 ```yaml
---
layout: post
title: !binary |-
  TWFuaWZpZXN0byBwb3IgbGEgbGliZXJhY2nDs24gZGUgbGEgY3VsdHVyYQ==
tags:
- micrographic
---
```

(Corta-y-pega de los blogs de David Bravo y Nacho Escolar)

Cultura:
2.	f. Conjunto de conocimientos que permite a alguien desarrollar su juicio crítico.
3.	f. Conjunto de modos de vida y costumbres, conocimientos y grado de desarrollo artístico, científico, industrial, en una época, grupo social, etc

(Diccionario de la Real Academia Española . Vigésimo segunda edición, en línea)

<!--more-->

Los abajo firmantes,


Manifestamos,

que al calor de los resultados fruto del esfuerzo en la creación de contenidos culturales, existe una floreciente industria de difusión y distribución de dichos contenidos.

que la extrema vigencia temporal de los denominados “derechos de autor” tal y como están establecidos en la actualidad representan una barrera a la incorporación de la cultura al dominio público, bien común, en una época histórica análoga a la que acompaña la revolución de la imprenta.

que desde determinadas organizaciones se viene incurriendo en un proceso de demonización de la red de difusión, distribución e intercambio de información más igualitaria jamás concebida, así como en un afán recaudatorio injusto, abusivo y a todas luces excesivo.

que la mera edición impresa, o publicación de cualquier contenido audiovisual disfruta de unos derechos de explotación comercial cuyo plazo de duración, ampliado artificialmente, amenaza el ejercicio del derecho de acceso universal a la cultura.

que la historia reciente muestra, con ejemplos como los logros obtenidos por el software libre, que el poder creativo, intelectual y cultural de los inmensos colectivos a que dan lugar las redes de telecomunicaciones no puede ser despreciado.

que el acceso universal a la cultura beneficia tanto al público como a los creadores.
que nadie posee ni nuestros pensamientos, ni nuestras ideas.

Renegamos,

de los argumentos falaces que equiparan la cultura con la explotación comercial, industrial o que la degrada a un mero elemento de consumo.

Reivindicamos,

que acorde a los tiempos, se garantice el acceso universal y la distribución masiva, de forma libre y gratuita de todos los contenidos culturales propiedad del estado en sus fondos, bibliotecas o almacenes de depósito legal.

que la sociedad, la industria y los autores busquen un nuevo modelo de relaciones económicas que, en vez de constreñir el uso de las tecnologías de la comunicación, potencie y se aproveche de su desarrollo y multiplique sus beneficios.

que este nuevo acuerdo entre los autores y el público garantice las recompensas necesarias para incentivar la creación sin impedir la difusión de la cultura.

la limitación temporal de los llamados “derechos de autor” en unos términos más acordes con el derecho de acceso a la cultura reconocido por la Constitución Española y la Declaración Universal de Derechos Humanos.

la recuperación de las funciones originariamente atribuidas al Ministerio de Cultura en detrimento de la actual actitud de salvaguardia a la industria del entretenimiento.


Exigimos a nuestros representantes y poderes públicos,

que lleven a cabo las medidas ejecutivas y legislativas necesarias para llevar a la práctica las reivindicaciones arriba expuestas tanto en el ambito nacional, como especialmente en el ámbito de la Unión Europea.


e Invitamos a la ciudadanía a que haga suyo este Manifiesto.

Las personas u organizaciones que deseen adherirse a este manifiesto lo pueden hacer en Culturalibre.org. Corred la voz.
==
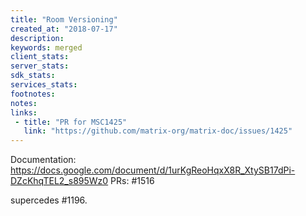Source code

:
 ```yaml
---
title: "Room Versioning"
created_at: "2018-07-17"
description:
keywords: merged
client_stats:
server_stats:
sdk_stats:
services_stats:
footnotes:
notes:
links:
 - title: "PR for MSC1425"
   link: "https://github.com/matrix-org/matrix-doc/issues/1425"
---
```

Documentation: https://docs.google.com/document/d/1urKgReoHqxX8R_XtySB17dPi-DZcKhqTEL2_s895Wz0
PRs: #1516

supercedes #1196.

## EXERCISE OBJECTIVE:
Of the entries above, transcribe exactly those lines that fall between the line containing "que la sociedad, la" and the line containing "que este nuevo", together with those two lines.

## ANSWER SECTION:
que la sociedad, la industria y los autores busquen un nuevo modelo de relaciones económicas que, en vez de constreñir el uso de las tecnologías de la comunicación, potencie y se aproveche de su desarrollo y multiplique sus beneficios.

que este nuevo acuerdo entre los autores y el público garantice las recompensas necesarias para incentivar la creación sin impedir la difusión de la cultura.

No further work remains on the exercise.